The federal McKinney-Vento Homeless Education Assistance Act requires school districts to assure that homeless families and youth don’t face barriers to enrolling in or attending school. For instance, young people might be given support to help with transportation from temporary housing to their home school.
That can provide needed stability during times of transition.
Tiffany—who asked to keep her last name private—arrived in Denver in late 2015 with her three young children after she and her husband lost their home in their native Chicago when the building was closed.
Tiffany enrolled her children at Colfax Elementary in Denver while the family stayed at a nearby temporary shelter, but eventually found affordable housing in Aurora. School officials made sure that the students did not need to change schools. They also gave the children discounts on uniform costs and backpacks while their parents searched for jobs.
Unfortunately, many families and students aren’t aware they qualify for such assistance. “They think of themselves as being in a temporary, transitional situation,” said Mesa County’s Ebel.
And school officials themselves aren’t always aware of students’ rights and needs, Ebel added. She said some school officials don’t realize students can stay in their school even if they have moved, or that homeless students can enroll in school even without proof of residence or a birth certificate.
In Denver, Anna Theisen, the coordinator of Denver Public Schools’ Homeless Education Network, said that as the number of homeless students grows, “we have to triage families’ needs.”
The Homeless Education Network helps identify homeless students and make sure that they and their families have access to support services through the school district and other local organizations. The staff makes sure, for instance, that students can stay in their home school even if they move, and helps provide students with school supplies, financial support for transportation, uniforms and meals.
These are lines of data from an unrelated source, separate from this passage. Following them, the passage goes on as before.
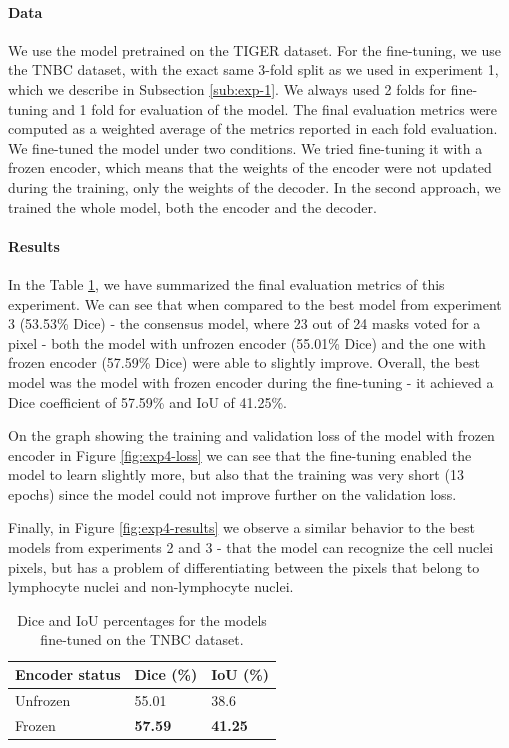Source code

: \paragraph{Data}
We use the model pretrained on the TIGER dataset. For the fine-tuning, we use the TNBC dataset, with the exact same 3-fold split as we used in experiment 1, which we describe in Subsection \ref{sub:exp-1}. We always used 2 folds for fine-tuning and 1 fold for evaluation of the model. The final evaluation metrics were computed as a weighted average of the metrics reported in each fold evaluation. We fine-tuned the model under two conditions. We tried fine-tuning it with a frozen encoder, which means that the weights of the encoder were not updated during the training, only the weights of the decoder. In the second approach, we trained the whole model, both the encoder and the decoder.

\paragraph{Results}
In the Table \ref{tab:transfer}, we have summarized the final evaluation metrics of this experiment. We can see that when compared to the best model from experiment 3 (53.53\% Dice) - the consensus model, where 23 out of 24 masks voted for a pixel - both the model with unfrozen encoder (55.01\% Dice) and the one with frozen encoder (57.59\% Dice) were able to slightly improve. Overall, the best model was the model with frozen encoder during the fine-tuning - it achieved a Dice coefficient of 57.59\% and IoU of 41.25\%.

On the graph showing the training and validation loss of the model with frozen encoder in Figure \ref{fig:exp4-loss} we can see that the fine-tuning enabled the model to learn slightly more, but also that the training was very short (13 epochs) since the model could not improve further on the validation loss.

Finally, in Figure \ref{fig:exp4-results} we observe a similar behavior to the best models from experiments 2 and 3 - that the model can recognize the cell nuclei pixels, but has a problem of differentiating between the pixels that belong to lymphocyte nuclei and non-lymphocyte nuclei.

\begin{table}[H]
  \centering
  \begin{tabular}{ p{5cm} | p{3cm} | p{3cm} } 
    \hline
    \textbf{Encoder status} & \textbf{Dice (\%)} & \textbf{IoU (\%)} \\
    \hline
      Unfrozen & 55.01 & 38.6 \\
      Frozen   & \textbf{57.59} & \textbf{41.25} \\
    \hline
  \end{tabular}
  \caption{Dice and IoU percentages for the models fine-tuned on the TNBC dataset.}
  \label{tab:transfer}
\end{table}

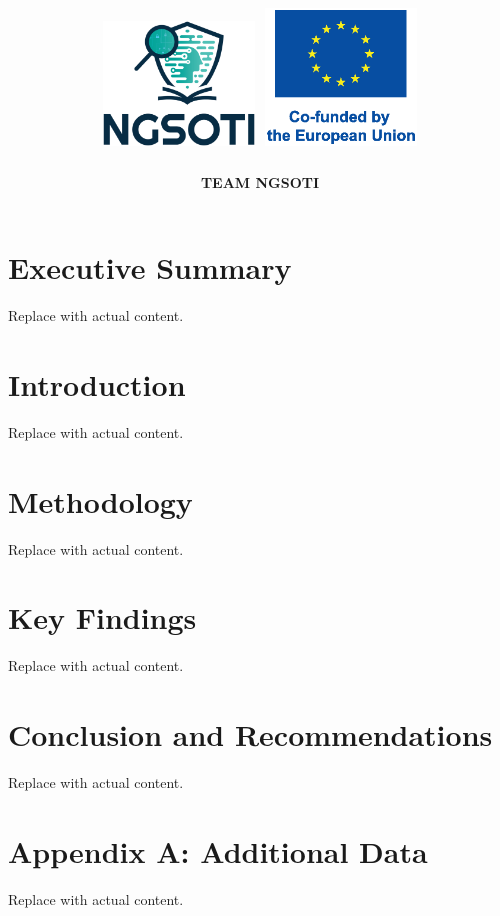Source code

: \documentclass[10pt,a4paper]{report}
\title{
    \Huge \textbf{\reporttitle} \\[0.5cm]
    \Large \delivtitle \\[0.5cm]
    \includegraphics[width=0.3\textwidth]{img/ngsoti.eps}
    \hspace{1cm}
    \includegraphics[width=0.3\textwidth]{img/eu_funded_en.eps}
}
\author{\textbf{TEAM NGSOTI}}
\date{\reportdate}
\begin{document}
\maketitle
\thispagestyle{empty} %

\newpage
\tableofcontents
\newpage

\section*{Executive Summary}
Replace with actual content.

\section{Introduction}
Replace with actual content.

\section{Methodology}
Replace with actual content.

\section{Key Findings}
Replace with actual content.

\section{Conclusion and Recommendations}
Replace with actual content.

\appendix
\section{Appendix A: Additional Data}
Replace with actual content.

\newpage
\end{document}
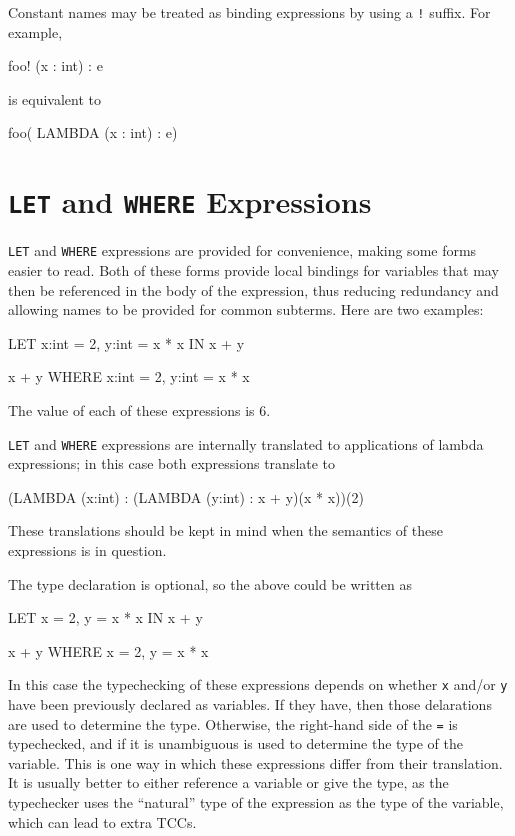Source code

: Constant names may be treated as binding expressions by using a
\texttt{!}  suffix.  For example,
\begin{pvsex}
foo! (x : int) : e
\end{pvsex}
is equivalent to
\begin{pvsex}
foo( LAMBDA (x : int) : e)
\end{pvsex}

\section{\texttt{LET} and \texttt{WHERE} Expressions}

\texttt{LET} and \texttt{WHERE} expressions are provided for convenience,
making some forms easier to read.  Both of these forms provide local
bindings for variables that may then be referenced in the body of the
expression, thus reducing redundancy and allowing names to be provided for common subterms.
Here are two examples:
\begin{pvsex}
  LET x:int = 2, y:int = x * x IN x + y

  x + y WHERE x:int = 2, y:int = x * x
\end{pvsex}
%
The value of each of these expressions is 6.

\texttt{LET} and \texttt{WHERE} expressions are internally translated to
applications of lambda expressions; in this case both expressions
translate to
\begin{pvsex}
  (LAMBDA (x:int) : (LAMBDA (y:int) : x + y)(x * x))(2)
\end{pvsex}
%
These translations should be kept in mind when the semantics of these
expressions is in question.

The type declaration is optional, so the above could be written as
\begin{pvsex}
  LET x = 2, y = x * x IN x + y

  x + y WHERE x = 2, y = x * x
\end{pvsex}
In this case the typechecking of these expressions depends on whether
\texttt{x} and/or \texttt{y} have been previously declared as variables.
If they have, then those delarations are used to determine the type.
Otherwise, the right-hand side of the \texttt{=} is typechecked, and if it
is unambiguous is used to determine the type of the variable.  This is 
one way in which these expressions differ from their translation.
It is usually better to either reference a variable or give the type, as
the typechecker uses the ``natural'' type of the expression as the type of
the variable, which can lead to extra TCCs.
Theisen said that while some schools located near shelters or services for homeless families have had high numbers of homeless students for years, “it’s becoming more of a district-wide issue.”
She said the district currently has 14 schools where 21-30 students have been identified as homeless, and five schools that have between 50 and 70 students.
Schools can be liaisons between families and other organizations that focus on helping homeless families, like the Colorado Coalition for the Homeless.
“We’re good at identifying students,” Theisen said. But when it comes to addressing families’ other needs, like finding employment or providing mental health support, “we don’t have the staff for that.”
A mix of factors
Colorado policymakers have been taking aim at the issue with mixed success.
A bill that would have put more state funds toward affordable housing and a bill that would have required landlords to give month-to-month tenants more notice before asking them to vacate failed in the state legislature in early May.
Denver Mayor Michael Hancock has touted a plan to create or preserve 6,000 affordable apartments, condos or houses over the next 10 years. And CCLP’s Robert said there are more efforts to connect the various agencies and organizations that work with homeless families.
With the help of a three-year housing voucher and a new job, Tiffany is optimistic about her family’s path to stability in Colorado. “It was an experience for me and my children,” she said. But she said she is glad to have come to Denver from Chicago after becoming homeless. “There’s a whole world to see.”
Meanwhile, Rose, who is part of the homeless-run advocacy network Homeless Out Loud, said that while homeless young people face challenges, their situation is by no means hopeless.
She has found shelter, friends and mentors through Homeless Out Loud, and is on her way to earning a college degree. “When you don’t have stability, everything is super chaotic,” she said. “But not all homeless kids are lost. Not all have a lack of potential.”